Department of Surgical & Radiological Sciences, University of California, Davis, CA, USA
Keratoconjunctivitis sicca (KCS), or “dry eye,” is a common disease of dogs that, since the introduction of cyclosporine, is usually relatively easily managed. Here, we briefly discuss routine management of KCS but then emphasize those patients where cyclosporine (alone) seems relatively ineffective. How are they best diagnosed? What are the potential causes of such cases? Are all cases of dry eye due to aqueous deficiency only? And what is the latest in therapy?
My five main treatment goals:
1. Diagnose and treat the underlying cause if possible. (Especially in patients unresponsive to cyclosporine.)
2. Minimize further tear loss and maximize tear distribution.
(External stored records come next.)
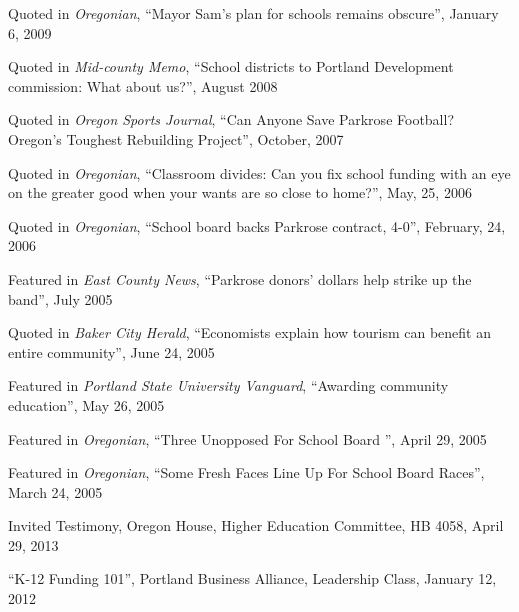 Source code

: \documentclass[Computer Science]{vita}
\begin{document}
\begin{vita}
\begin{Selected Media Outreach}
  \item Quoted in \emph{Oregonian}, ``Mayor Sam's plan for schools
    remains obscure'', January 6, 2009

  \item Quoted in \emph{Mid-county Memo}, ``School districts to
    Portland Development commission: What about us?'', August 2008

  \item Quoted in \emph{Oregon Sports Journal}, ``Can Anyone Save
    Parkrose Football?  Oregon's Toughest Rebuilding Project'',
    October, 2007

  \item Quoted in \emph{Oregonian}, ``Classroom divides: Can you fix
    school funding with an eye on the greater good when your wants are
    so close to home?'', May, 25, 2006

  \item Quoted in \emph{Oregonian}, ``School board backs Parkrose
    contract, 4-0'', February, 24, 2006

  \item Featured in \emph{East County News}, ``Parkrose donors'
    dollars help strike up the band'', July 2005

  \item Quoted in \emph{Baker City Herald}, ``Economists explain how
    tourism can benefit an entire community'', June 24, 2005
	
  \item Featured in \emph{Portland State University Vanguard},
    ``Awarding community education'', May 26, 2005
	
  \item Featured in \emph{Oregonian}, ``Three Unopposed For School
    Board '', April 29, 2005
	
  \item Featured in \emph{Oregonian}, ``Some Fresh Faces Line Up For
    School Board Races'', March 24, 2005

  \end{Selected Media Outreach}

  \begin{Selected Community Outreach}
  
  \item Invited Testimony, Oregon House, Higher Education Committee, HB 4058, April 29, 2013

\item ``K-12 Funding 101'', Portland Business Alliance, Leadership Class, January 12, 2012


\end{Selected Community Outreach}
\end{vita}
\end{document}
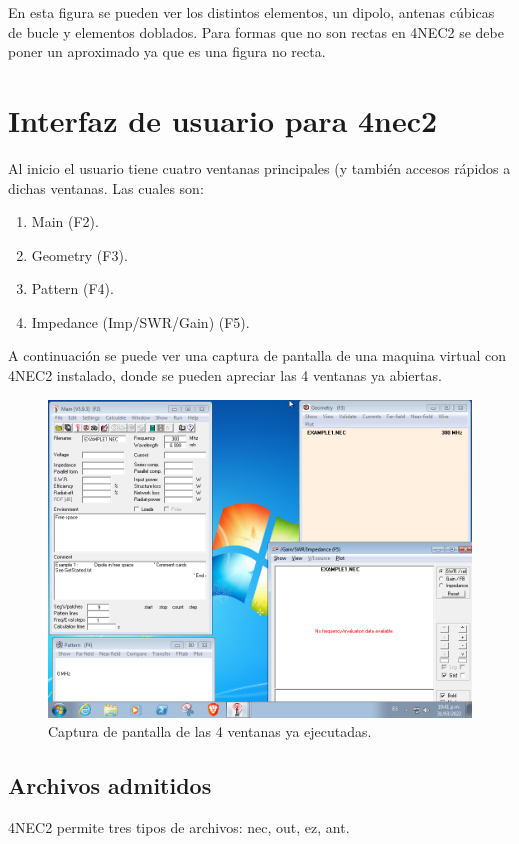 \documentclass[12pt]{article}
\begin{document}
En esta figura se pueden ver los distintos elementos, un dipolo, antenas
cúbicas de bucle y elementos doblados. Para formas que no son rectas en 4NEC2 se
debe poner un aproximado ya que es una figura no recta.

\section{Interfaz de usuario para 4nec2}

Al inicio el usuario tiene cuatro ventanas principales (y también accesos
r\'apidos a dichas ventanas. Las cuales son:

\begin{enumerate}
    \item Main (F2).
    \item Geometry (F3).
    \item Pattern (F4).
    \item Impedance (Imp/SWR/Gain) (F5).
\end{enumerate}

A continuación se puede ver una captura de pantalla de una maquina virtual con
4NEC2 instalado, donde se pueden apreciar las 4 ventanas ya abiertas.

\begin{figure}[H]
    \centering
    \includegraphics[width=.8\linewidth]{images/Screenshot_win7_2022-03-31_22_41_34.png}
    \caption{Captura de pantalla de las 4 ventanas ya ejecutadas.}
\end{figure}

\subsection{Archivos admitidos}

4NEC2 permite tres tipos de archivos: nec, out, ez, ant.
\end{document}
3. Stimulate endogenous tear production.
4. Supplement the tear film in a manner that considers which of the components is deficient.
5. +/- Treat or prevent secondary infection.
Cyclosporine remains the mainstay of therapy in my practice. In addition to its ability to reduce immune-mediated infiltration of the lacrimal gland (the most common cause of KCS in dogs), it has a direct lacrimogenic function, and it promotes mucin production from conjunctival goblet cells. Its direct lacrimogenic function appears to rely on frequent application, while immunosuppression and remodelling of glandular tissue presumably require more chronic use. Therefore, in most cases this drug should be instituted twice daily and the patient rechecked in approximately 2 weeks. It is important that the client be instructed to apply cyclosporine as scheduled right up until the time of recheck examination. Omitting the morning treatment because the dog was going to be examined later that day may cause an artificial depression in Schirmer tear test (STT) values. Clients should also be advised that initial response to therapy is best judged by change in STT values, mucoid discharge, and ocular comfort, rather than decrease in pigmentation or corneal vascularization. Improvement in these corneal changes occurs at a similar rate to that which they occurred—slowly.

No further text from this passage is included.